Der Angeklagte Marcus Schuster(*) verlas vor Gericht eine persönliche Erklärung, in der sinngemäß sagte, dass „er heute in Kandel stellvertretend für 250 Personen hier steht. Für alle die Personen, die am 07.04.19 in Wörth durch Polizeikräfte darin gehindert wurden, sich an Protesten gegen den Aufzug rechter Gruppen in Kandel zu beteiligen. Vom Protest abgehalten wurden gegen AfD, NPD, Identitäre Bewegung und Reichsbürgern. Damit verhindert wurde, rassistischen – migrationsfeindlichen Aufzügen Paroli zu bieten.“ Den konkreten Vorfall in Wörth skizzierte er „als Angriff von Polizeikräften gegen die linke Bewegung, die sich Rechtsextremisten in den Weg stellen wollte“.

Der vorsitzende Richter wollte diese Rede gerne zu den Verhandlungsakten nehmen. Dies wurde vom Angeklagten und seinem Strafverteidiger verneint.

Der einzige von der Staatsanwaltschaft benannte Zeuge, der vor Gericht geladen wurde, war ein Polizeibeamter.

Dieser sagte sinngemäß aus, dass „er am 07.04.18 in Kandel im Einsatz war. Sein Einsatzzug ist nach Order eines Polizeikommandanten nach Wörth verlegt worden. Dort sollte seine Polizeieinheit einen Zug aus Karlsruhe nach Kandel besteigen. Begründet dadurch, dass etwa 30-60 Bahnreisende in Karlsruhe am Bahnhof auf „Menschen mit anderer politischer Einstellung“ getroffen seien und dass es dabei zu einem Diebstahl gekommen wäre.“

Der Beamte sagte aus, dass er (und weitere Polizeikräfte) von einigen Bahnreisenden am Betreten des Zugs durch Schlagen mit Fahnenstangen, Fußtritten und Ellenbogeneinsätzen gehindert wurde. Durchsagen des Lokführers und Ansprachen seitens der Polizei, die Zugänge zum Zug frei zu geben, seien an seiner Einsatzstelle auf dem Bahnsteig keine Folge geleistet worden.
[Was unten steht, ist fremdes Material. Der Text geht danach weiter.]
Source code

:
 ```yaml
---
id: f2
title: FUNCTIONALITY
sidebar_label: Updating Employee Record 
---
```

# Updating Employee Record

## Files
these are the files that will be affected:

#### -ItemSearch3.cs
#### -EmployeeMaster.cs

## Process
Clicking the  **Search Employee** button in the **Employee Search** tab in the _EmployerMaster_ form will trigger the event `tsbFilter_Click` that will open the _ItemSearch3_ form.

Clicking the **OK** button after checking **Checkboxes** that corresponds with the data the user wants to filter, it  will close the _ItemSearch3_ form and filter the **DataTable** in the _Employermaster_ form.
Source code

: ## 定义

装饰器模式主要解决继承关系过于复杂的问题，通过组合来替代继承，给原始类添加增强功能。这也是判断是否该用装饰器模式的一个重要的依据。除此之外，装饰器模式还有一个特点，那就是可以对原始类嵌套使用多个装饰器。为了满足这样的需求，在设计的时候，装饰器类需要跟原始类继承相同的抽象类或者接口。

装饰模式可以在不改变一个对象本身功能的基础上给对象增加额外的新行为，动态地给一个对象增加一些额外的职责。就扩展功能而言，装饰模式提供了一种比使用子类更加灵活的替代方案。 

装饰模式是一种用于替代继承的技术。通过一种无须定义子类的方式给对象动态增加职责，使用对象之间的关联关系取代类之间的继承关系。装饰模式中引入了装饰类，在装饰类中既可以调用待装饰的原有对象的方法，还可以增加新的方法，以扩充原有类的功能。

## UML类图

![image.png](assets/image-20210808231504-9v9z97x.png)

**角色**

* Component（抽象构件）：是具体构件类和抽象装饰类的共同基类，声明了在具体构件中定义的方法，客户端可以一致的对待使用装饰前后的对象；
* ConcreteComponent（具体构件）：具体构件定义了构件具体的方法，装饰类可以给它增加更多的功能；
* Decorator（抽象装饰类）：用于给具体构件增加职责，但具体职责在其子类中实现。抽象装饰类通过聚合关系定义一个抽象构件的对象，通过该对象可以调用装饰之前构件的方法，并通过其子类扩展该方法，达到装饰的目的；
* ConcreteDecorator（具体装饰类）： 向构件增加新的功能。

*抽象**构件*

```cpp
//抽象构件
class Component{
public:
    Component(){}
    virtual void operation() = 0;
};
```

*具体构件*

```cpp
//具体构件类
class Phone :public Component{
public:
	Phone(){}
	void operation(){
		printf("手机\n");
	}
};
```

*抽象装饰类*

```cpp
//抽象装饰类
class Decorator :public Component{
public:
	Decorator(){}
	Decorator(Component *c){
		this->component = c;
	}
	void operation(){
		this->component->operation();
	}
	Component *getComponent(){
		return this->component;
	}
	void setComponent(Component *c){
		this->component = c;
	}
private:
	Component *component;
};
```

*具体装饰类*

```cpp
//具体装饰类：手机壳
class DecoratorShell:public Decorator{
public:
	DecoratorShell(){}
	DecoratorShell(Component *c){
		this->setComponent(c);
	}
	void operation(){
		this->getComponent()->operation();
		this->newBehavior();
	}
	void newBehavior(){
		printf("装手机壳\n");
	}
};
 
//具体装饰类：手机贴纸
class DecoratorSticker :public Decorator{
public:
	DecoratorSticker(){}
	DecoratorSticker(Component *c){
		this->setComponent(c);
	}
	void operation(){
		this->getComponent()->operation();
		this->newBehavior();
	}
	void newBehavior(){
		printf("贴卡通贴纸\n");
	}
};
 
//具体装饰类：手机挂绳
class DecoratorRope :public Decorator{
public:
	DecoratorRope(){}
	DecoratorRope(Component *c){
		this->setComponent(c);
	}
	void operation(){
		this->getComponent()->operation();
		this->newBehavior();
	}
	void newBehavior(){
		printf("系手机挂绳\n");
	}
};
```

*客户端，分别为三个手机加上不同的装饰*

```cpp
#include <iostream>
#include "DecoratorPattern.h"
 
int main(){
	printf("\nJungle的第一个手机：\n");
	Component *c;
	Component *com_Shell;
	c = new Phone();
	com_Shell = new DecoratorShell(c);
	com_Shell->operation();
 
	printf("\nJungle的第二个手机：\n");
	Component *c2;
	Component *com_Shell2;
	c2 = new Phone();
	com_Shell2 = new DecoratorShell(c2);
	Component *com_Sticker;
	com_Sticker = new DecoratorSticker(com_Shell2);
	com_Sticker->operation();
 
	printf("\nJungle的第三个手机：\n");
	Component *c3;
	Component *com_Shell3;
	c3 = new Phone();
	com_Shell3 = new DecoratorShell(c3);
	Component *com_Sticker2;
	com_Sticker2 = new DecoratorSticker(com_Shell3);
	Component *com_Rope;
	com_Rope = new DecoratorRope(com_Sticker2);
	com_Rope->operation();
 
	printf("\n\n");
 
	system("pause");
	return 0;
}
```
Auch einem verbal durch den Leiter des polizeilichen Einsatzzugs ausgesprochener Platzverweis gegenüber aller Bahnreisenden auf dem Weg zur Kandel-Demo „Ihre Kundgebung ist beendet. Sie erhalten ein Platzverbot.“, sollen die Zugreisenden nicht gefolgt sein.

Auf Nachfragen des Gerichts und der Strafverteidigung konnte der Zeuge seine Aussagen was die zeitlichen Abläufe angeht am Wörther Bahnhof nicht präzisieren. In der verlesenen Anklageschrift steht, dass der Angeklagte zwischen 13:00 und 13:15 Uhr festgenommen wurde. Der Polizeibeamte sagte vor Gericht, dass der Zugriff zwischen 15 und 16 Uhr passiert sein könnte.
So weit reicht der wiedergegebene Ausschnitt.